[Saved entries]
------
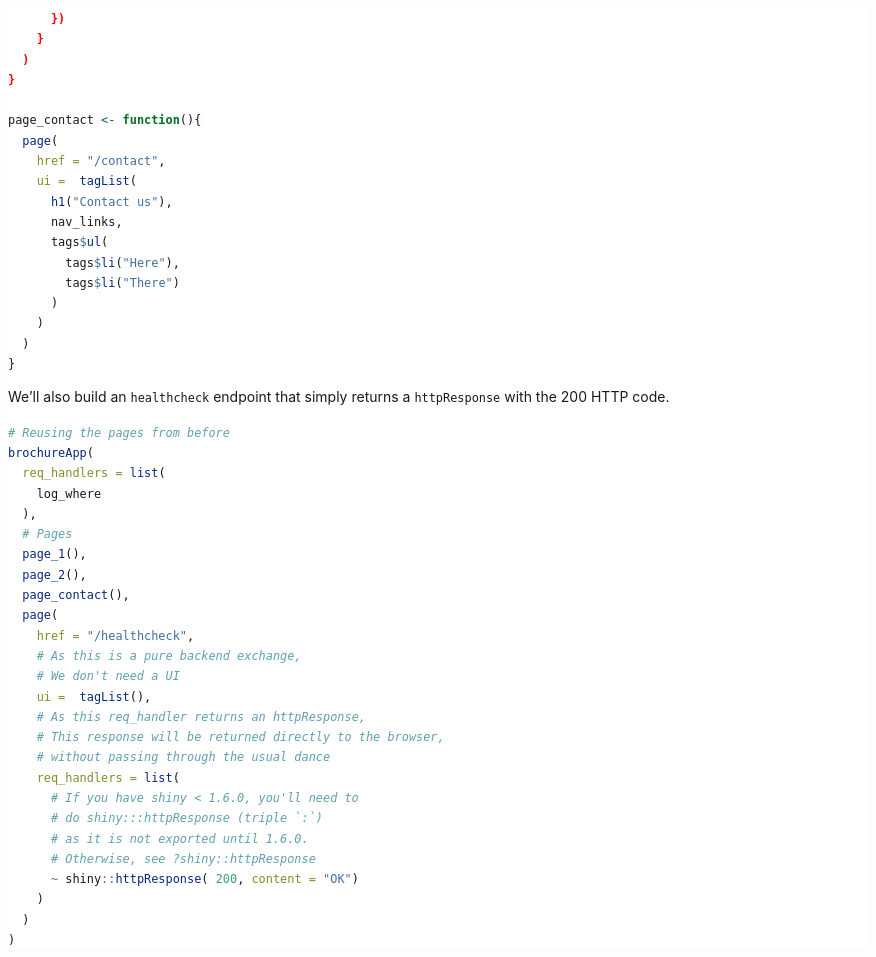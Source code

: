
 ``` r
      })
    }
  )
}

page_contact <- function(){
  page(
    href = "/contact",
    ui =  tagList(
      h1("Contact us"),
      nav_links,
      tags$ul(
        tags$li("Here"),
        tags$li("There")
      )
    )
  )
}
```

We’ll also build an `healthcheck` endpoint that simply returns a
`httpResponse` with the 200 HTTP code.

``` r
# Reusing the pages from before
brochureApp(
  req_handlers = list(
    log_where
  ),
  # Pages
  page_1(),
  page_2(),
  page_contact(),
  page(
    href = "/healthcheck",
    # As this is a pure backend exchange, 
    # We don't need a UI
    ui =  tagList(), 
    # As this req_handler returns an httpResponse,
    # This response will be returned directly to the browser, 
    # without passing through the usual dance
    req_handlers = list(
      # If you have shiny < 1.6.0, you'll need to 
      # do shiny:::httpResponse (triple `:`) 
      # as it is not exported until 1.6.0.
      # Otherwise, see ?shiny::httpResponse
      ~ shiny::httpResponse( 200, content = "OK")
    )
  )
)
```
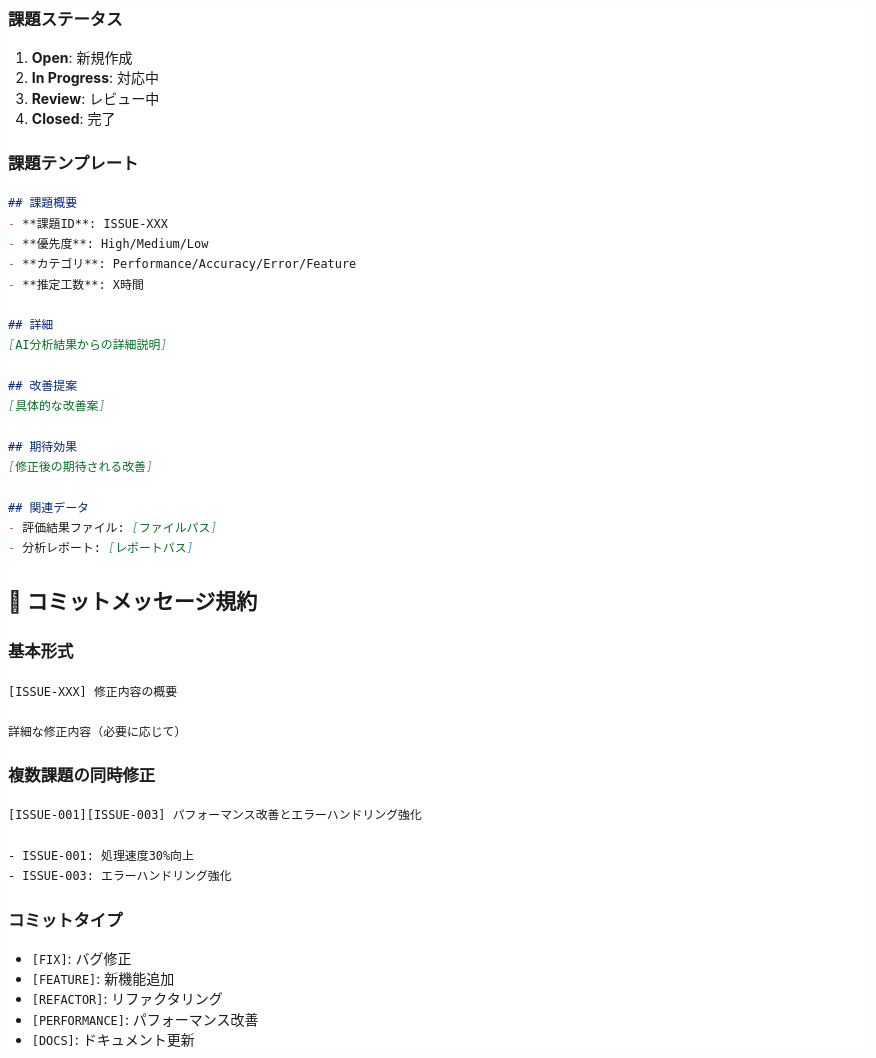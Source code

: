 ### 課題ステータス
1. **Open**: 新規作成
2. **In Progress**: 対応中
3. **Review**: レビュー中
4. **Closed**: 完了

### 課題テンプレート
```markdown
## 課題概要
- **課題ID**: ISSUE-XXX
- **優先度**: High/Medium/Low
- **カテゴリ**: Performance/Accuracy/Error/Feature
- **推定工数**: X時間

## 詳細
[AI分析結果からの詳細説明]

## 改善提案
[具体的な改善案]

## 期待効果
[修正後の期待される改善]

## 関連データ
- 評価結果ファイル: [ファイルパス]
- 分析レポート: [レポートパス]
```

## 🔄 コミットメッセージ規約

### 基本形式
```
[ISSUE-XXX] 修正内容の概要

詳細な修正内容（必要に応じて）
```

### 複数課題の同時修正
```
[ISSUE-001][ISSUE-003] パフォーマンス改善とエラーハンドリング強化

- ISSUE-001: 処理速度30%向上
- ISSUE-003: エラーハンドリング強化
```

### コミットタイプ
- `[FIX]`: バグ修正
- `[FEATURE]`: 新機能追加
- `[REFACTOR]`: リファクタリング
- `[PERFORMANCE]`: パフォーマンス改善
- `[DOCS]`: ドキュメント更新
------
**WHAT IS BEING ASKED**
Reproduce the data above word for word, but leave the images out.

**REPLY**
Source code

:
 ``` r
      })
    }
  )
}

page_contact <- function(){
  page(
    href = "/contact",
    ui =  tagList(
      h1("Contact us"),
      nav_links,
      tags$ul(
        tags$li("Here"),
        tags$li("There")
      )
    )
  )
}
```

We’ll also build an `healthcheck` endpoint that simply returns a
`httpResponse` with the 200 HTTP code.

``` r
# Reusing the pages from before
brochureApp(
  req_handlers = list(
    log_where
  ),
  # Pages
  page_1(),
  page_2(),
  page_contact(),
  page(
    href = "/healthcheck",
    # As this is a pure backend exchange, 
    # We don't need a UI
    ui =  tagList(), 
    # As this req_handler returns an httpResponse,
    # This response will be returned directly to the browser, 
    # without passing through the usual dance
    req_handlers = list(
      # If you have shiny < 1.6.0, you'll need to 
      # do shiny:::httpResponse (triple `:`) 
      # as it is not exported until 1.6.0.
      # Otherwise, see ?shiny::httpResponse
      ~ shiny::httpResponse( 200, content = "OK")
    )
  )
)
```
Source code

: ### 課題ステータス
1. **Open**: 新規作成
2. **In Progress**: 対応中
3. **Review**: レビュー中
4. **Closed**: 完了

### 課題テンプレート
```markdown
## 課題概要
- **課題ID**: ISSUE-XXX
- **優先度**: High/Medium/Low
- **カテゴリ**: Performance/Accuracy/Error/Feature
- **推定工数**: X時間

## 詳細
[AI分析結果からの詳細説明]

## 改善提案
[具体的な改善案]

## 期待効果
[修正後の期待される改善]

## 関連データ
- 評価結果ファイル: [ファイルパス]
- 分析レポート: [レポートパス]
```

## 🔄 コミットメッセージ規約

### 基本形式
```
[ISSUE-XXX] 修正内容の概要

詳細な修正内容（必要に応じて）
```

### 複数課題の同時修正
```
[ISSUE-001][ISSUE-003] パフォーマンス改善とエラーハンドリング強化

- ISSUE-001: 処理速度30%向上
- ISSUE-003: エラーハンドリング強化
```

### コミットタイプ
- `[FIX]`: バグ修正
- `[FEATURE]`: 新機能追加
- `[REFACTOR]`: リファクタリング
- `[PERFORMANCE]`: パフォーマンス改善
- `[DOCS]`: ドキュメント更新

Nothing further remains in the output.